▸ **Exercise aim**:
Your answer should be a single number: the count of lines in the entries below that contain "Authors".

(Extracted records)
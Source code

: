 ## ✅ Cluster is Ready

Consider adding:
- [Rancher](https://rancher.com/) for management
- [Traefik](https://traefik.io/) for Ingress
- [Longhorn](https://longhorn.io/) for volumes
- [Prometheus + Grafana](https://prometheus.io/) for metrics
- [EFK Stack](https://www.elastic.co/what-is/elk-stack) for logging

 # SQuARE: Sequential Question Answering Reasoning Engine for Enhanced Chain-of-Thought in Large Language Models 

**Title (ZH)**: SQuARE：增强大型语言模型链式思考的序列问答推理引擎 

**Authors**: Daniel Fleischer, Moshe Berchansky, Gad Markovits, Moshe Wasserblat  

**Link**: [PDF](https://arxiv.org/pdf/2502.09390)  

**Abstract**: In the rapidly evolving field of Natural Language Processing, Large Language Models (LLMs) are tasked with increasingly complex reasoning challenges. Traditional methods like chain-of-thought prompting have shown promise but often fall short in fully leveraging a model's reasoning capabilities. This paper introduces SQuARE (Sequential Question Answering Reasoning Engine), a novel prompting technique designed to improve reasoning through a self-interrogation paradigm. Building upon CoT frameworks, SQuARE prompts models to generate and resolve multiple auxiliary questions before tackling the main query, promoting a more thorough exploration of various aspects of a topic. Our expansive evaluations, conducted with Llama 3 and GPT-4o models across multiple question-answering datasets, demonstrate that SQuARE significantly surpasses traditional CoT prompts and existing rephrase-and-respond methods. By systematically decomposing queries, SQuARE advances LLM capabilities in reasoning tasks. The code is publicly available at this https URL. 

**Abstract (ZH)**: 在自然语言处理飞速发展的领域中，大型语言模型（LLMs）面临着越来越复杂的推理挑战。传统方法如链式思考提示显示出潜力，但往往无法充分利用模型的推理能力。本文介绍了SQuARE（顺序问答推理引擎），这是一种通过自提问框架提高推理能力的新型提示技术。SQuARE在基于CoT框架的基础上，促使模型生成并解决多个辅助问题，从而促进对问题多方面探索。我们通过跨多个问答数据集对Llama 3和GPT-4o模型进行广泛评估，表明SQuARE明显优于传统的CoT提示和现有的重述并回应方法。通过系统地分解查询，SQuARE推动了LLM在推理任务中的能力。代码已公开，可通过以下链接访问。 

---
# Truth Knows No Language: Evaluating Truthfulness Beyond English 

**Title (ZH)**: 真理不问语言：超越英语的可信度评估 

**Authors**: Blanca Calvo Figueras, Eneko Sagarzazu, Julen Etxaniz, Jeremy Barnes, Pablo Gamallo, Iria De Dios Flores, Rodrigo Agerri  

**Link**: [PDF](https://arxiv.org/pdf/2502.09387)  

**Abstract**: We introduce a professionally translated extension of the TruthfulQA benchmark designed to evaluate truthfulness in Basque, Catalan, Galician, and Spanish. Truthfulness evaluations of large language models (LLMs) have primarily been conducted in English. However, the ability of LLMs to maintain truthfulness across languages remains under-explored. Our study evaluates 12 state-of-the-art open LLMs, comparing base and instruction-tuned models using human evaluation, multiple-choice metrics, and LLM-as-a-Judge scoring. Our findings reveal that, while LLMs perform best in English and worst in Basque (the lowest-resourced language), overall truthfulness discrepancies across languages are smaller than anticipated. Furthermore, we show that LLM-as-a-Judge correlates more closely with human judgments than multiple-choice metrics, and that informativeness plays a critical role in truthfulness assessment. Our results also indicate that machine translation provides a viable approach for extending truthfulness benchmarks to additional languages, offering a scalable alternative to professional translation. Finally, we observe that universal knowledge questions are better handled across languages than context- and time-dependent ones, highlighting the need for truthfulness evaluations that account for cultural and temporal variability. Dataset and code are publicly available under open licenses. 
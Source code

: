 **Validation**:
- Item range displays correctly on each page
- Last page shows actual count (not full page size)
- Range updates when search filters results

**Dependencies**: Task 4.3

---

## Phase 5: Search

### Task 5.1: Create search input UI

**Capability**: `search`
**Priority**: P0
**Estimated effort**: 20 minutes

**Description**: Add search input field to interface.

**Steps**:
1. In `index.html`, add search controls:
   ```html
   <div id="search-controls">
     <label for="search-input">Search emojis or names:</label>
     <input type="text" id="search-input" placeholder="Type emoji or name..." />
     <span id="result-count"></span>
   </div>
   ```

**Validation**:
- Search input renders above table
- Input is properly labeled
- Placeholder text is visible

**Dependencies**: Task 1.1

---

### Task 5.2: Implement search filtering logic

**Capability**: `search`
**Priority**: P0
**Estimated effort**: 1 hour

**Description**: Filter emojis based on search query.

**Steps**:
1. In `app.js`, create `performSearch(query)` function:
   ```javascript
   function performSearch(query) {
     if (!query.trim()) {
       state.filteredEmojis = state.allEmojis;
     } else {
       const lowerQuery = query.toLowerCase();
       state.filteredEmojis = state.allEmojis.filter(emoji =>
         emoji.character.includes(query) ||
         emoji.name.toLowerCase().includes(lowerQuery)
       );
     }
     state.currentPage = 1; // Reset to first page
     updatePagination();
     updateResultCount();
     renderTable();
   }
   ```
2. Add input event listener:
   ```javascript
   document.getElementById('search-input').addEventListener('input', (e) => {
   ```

▸ **Reply to the task**:
2